● **About this task**:
Among the entries below, please show each line that carries the word "sudo".

(Exercise data begins)

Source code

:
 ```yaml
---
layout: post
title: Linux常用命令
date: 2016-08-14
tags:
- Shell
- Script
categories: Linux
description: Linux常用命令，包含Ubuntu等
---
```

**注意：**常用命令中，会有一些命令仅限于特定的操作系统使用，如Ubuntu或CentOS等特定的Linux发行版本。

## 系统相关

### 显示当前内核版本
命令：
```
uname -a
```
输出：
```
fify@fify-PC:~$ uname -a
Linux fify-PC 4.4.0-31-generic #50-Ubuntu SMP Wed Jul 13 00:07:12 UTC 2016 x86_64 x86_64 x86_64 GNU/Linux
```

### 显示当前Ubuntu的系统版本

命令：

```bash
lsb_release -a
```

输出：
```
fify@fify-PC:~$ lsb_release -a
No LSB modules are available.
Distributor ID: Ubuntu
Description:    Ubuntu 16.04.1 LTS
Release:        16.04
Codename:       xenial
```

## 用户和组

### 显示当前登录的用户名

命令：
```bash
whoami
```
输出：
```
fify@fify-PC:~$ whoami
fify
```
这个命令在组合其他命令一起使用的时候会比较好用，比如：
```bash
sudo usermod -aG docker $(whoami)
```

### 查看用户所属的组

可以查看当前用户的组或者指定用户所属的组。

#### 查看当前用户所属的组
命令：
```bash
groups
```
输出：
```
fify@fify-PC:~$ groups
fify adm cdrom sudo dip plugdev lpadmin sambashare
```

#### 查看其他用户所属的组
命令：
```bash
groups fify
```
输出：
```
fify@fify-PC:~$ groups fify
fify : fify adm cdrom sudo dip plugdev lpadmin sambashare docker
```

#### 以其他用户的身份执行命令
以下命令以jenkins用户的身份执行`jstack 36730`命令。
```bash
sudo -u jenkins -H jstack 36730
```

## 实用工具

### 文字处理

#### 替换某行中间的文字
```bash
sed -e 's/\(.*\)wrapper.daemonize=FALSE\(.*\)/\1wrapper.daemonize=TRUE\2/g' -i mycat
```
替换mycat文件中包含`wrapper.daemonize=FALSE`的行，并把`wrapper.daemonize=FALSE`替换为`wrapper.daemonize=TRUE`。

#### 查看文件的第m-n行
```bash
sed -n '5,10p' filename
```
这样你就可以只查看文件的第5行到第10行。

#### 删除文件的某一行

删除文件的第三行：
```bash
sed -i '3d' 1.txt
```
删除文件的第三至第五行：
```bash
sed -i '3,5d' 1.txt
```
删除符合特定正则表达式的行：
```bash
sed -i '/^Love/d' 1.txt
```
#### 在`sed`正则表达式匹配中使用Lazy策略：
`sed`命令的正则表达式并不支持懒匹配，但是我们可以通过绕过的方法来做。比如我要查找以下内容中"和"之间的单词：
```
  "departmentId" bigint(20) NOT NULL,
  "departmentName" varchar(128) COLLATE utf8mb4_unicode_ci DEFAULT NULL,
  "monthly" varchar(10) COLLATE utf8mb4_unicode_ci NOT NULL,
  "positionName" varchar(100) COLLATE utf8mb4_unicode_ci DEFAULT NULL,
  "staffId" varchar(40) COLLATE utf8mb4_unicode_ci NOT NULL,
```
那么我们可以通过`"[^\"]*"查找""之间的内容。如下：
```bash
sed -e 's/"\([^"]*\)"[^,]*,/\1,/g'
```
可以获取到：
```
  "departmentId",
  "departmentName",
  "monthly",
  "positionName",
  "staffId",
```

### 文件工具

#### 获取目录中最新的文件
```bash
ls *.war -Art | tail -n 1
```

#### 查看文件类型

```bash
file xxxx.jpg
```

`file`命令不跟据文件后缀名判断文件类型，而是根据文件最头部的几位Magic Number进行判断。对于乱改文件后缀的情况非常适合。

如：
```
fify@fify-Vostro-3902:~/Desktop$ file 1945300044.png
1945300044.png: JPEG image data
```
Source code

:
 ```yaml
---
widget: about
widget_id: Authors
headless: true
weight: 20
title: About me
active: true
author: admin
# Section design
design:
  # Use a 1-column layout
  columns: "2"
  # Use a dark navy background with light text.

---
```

(Exercise data ends)

● **Answer area**:
sudo usermod -aG docker $(whoami)
fify adm cdrom sudo dip plugdev lpadmin sambashare
fify : fify adm cdrom sudo dip plugdev lpadmin sambashare docker
sudo -u jenkins -H jstack 36730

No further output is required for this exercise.